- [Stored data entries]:
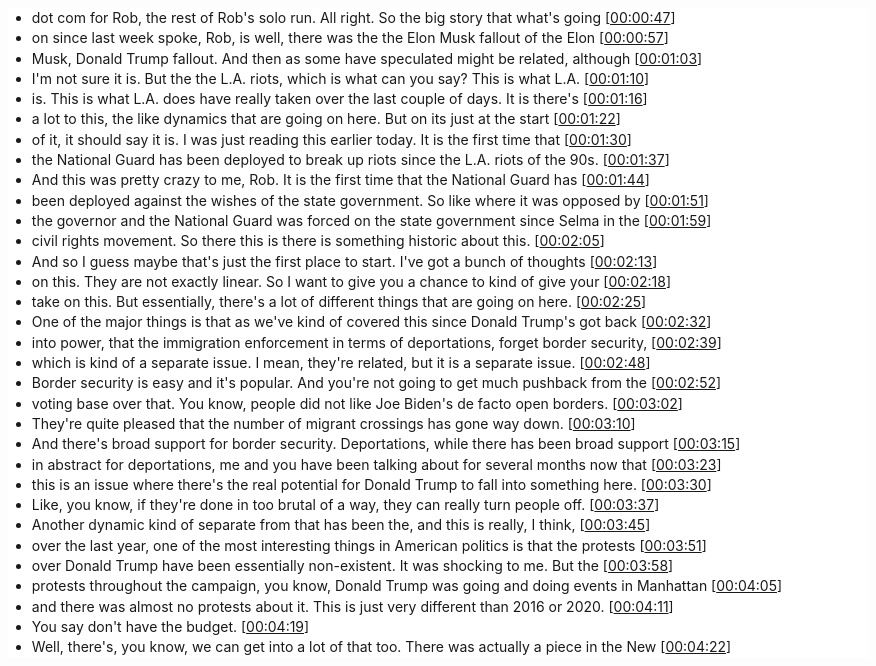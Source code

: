 *  dot com for Rob, the rest of Rob's solo run. All right. So the big story that what's going [[00:00:47](https://www.youtube.com/watch?v=peJRTLe431A&t=47.92s)]
*  on since last week spoke, Rob, is well, there was the the Elon Musk fallout of the Elon [[00:00:57](https://www.youtube.com/watch?v=peJRTLe431A&t=57.04s)]
*  Musk, Donald Trump fallout. And then as some have speculated might be related, although [[00:01:03](https://www.youtube.com/watch?v=peJRTLe431A&t=63.040000000000006s)]
*  I'm not sure it is. But the the L.A. riots, which is what can you say? This is what L.A. [[00:01:10](https://www.youtube.com/watch?v=peJRTLe431A&t=70.16s)]
*  is. This is what L.A. does have really taken over the last couple of days. It is there's [[00:01:16](https://www.youtube.com/watch?v=peJRTLe431A&t=76.2s)]
*  a lot to this, the like dynamics that are going on here. But on its just at the start [[00:01:22](https://www.youtube.com/watch?v=peJRTLe431A&t=82.67999999999999s)]
*  of it, it should say it is. I was just reading this earlier today. It is the first time that [[00:01:30](https://www.youtube.com/watch?v=peJRTLe431A&t=90.84s)]
*  the National Guard has been deployed to break up riots since the L.A. riots of the 90s. [[00:01:37](https://www.youtube.com/watch?v=peJRTLe431A&t=97.72s)]
*  And this was pretty crazy to me, Rob. It is the first time that the National Guard has [[00:01:44](https://www.youtube.com/watch?v=peJRTLe431A&t=104.12s)]
*  been deployed against the wishes of the state government. So like where it was opposed by [[00:01:51](https://www.youtube.com/watch?v=peJRTLe431A&t=111.44s)]
*  the governor and the National Guard was forced on the state government since Selma in the [[00:01:59](https://www.youtube.com/watch?v=peJRTLe431A&t=119.28s)]
*  civil rights movement. So there this is there is something historic about this. [[00:02:05](https://www.youtube.com/watch?v=peJRTLe431A&t=125.03999999999999s)]
*  And so I guess maybe that's just the first place to start. I've got a bunch of thoughts [[00:02:13](https://www.youtube.com/watch?v=peJRTLe431A&t=133.04s)]
*  on this. They are not exactly linear. So I want to give you a chance to kind of give your [[00:02:18](https://www.youtube.com/watch?v=peJRTLe431A&t=138.96s)]
*  take on this. But essentially, there's a lot of different things that are going on here. [[00:02:25](https://www.youtube.com/watch?v=peJRTLe431A&t=145.76000000000002s)]
*  One of the major things is that as we've kind of covered this since Donald Trump's got back [[00:02:32](https://www.youtube.com/watch?v=peJRTLe431A&t=152.16s)]
*  into power, that the immigration enforcement in terms of deportations, forget border security, [[00:02:39](https://www.youtube.com/watch?v=peJRTLe431A&t=159.12s)]
*  which is kind of a separate issue. I mean, they're related, but it is a separate issue. [[00:02:48](https://www.youtube.com/watch?v=peJRTLe431A&t=168.0s)]
*  Border security is easy and it's popular. And you're not going to get much pushback from the [[00:02:52](https://www.youtube.com/watch?v=peJRTLe431A&t=172.88s)]
*  voting base over that. You know, people did not like Joe Biden's de facto open borders. [[00:03:02](https://www.youtube.com/watch?v=peJRTLe431A&t=182.24s)]
*  They're quite pleased that the number of migrant crossings has gone way down. [[00:03:10](https://www.youtube.com/watch?v=peJRTLe431A&t=190.16s)]
*  And there's broad support for border security. Deportations, while there has been broad support [[00:03:15](https://www.youtube.com/watch?v=peJRTLe431A&t=195.12s)]
*  in abstract for deportations, me and you have been talking about for several months now that [[00:03:23](https://www.youtube.com/watch?v=peJRTLe431A&t=203.04s)]
*  this is an issue where there's the real potential for Donald Trump to fall into something here. [[00:03:30](https://www.youtube.com/watch?v=peJRTLe431A&t=210.4s)]
*  Like, you know, if they're done in too brutal of a way, they can really turn people off. [[00:03:37](https://www.youtube.com/watch?v=peJRTLe431A&t=217.76s)]
*  Another dynamic kind of separate from that has been the, and this is really, I think, [[00:03:45](https://www.youtube.com/watch?v=peJRTLe431A&t=225.68s)]
*  over the last year, one of the most interesting things in American politics is that the protests [[00:03:51](https://www.youtube.com/watch?v=peJRTLe431A&t=231.2s)]
*  over Donald Trump have been essentially non-existent. It was shocking to me. But the [[00:03:58](https://www.youtube.com/watch?v=peJRTLe431A&t=238.79999999999998s)]
*  protests throughout the campaign, you know, Donald Trump was going and doing events in Manhattan [[00:04:05](https://www.youtube.com/watch?v=peJRTLe431A&t=245.92s)]
*  and there was almost no protests about it. This is just very different than 2016 or 2020. [[00:04:11](https://www.youtube.com/watch?v=peJRTLe431A&t=251.2s)]
*  You say don't have the budget. [[00:04:19](https://www.youtube.com/watch?v=peJRTLe431A&t=259.59999999999997s)]
*  Well, there's, you know, we can get into a lot of that too. There was actually a piece in the New [[00:04:22](https://www.youtube.com/watch?v=peJRTLe431A&t=262.4s)]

- [WORK TASK]: The entries above hold the needed span. Transcribe exactly the lines from the one with "Border security is" to the one with "in abstract for", both included.

- [ANSWER TO THIS PROBLEM]:
*  Border security is easy and it's popular. And you're not going to get much pushback from the [[00:02:52](https://www.youtube.com/watch?v=peJRTLe431A&t=172.88s)]
*  voting base over that. You know, people did not like Joe Biden's de facto open borders. [[00:03:02](https://www.youtube.com/watch?v=peJRTLe431A&t=182.24s)]
*  They're quite pleased that the number of migrant crossings has gone way down. [[00:03:10](https://www.youtube.com/watch?v=peJRTLe431A&t=190.16s)]
*  And there's broad support for border security. Deportations, while there has been broad support [[00:03:15](https://www.youtube.com/watch?v=peJRTLe431A&t=195.12s)]
*  in abstract for deportations, me and you have been talking about for several months now that [[00:03:23](https://www.youtube.com/watch?v=peJRTLe431A&t=203.04s)]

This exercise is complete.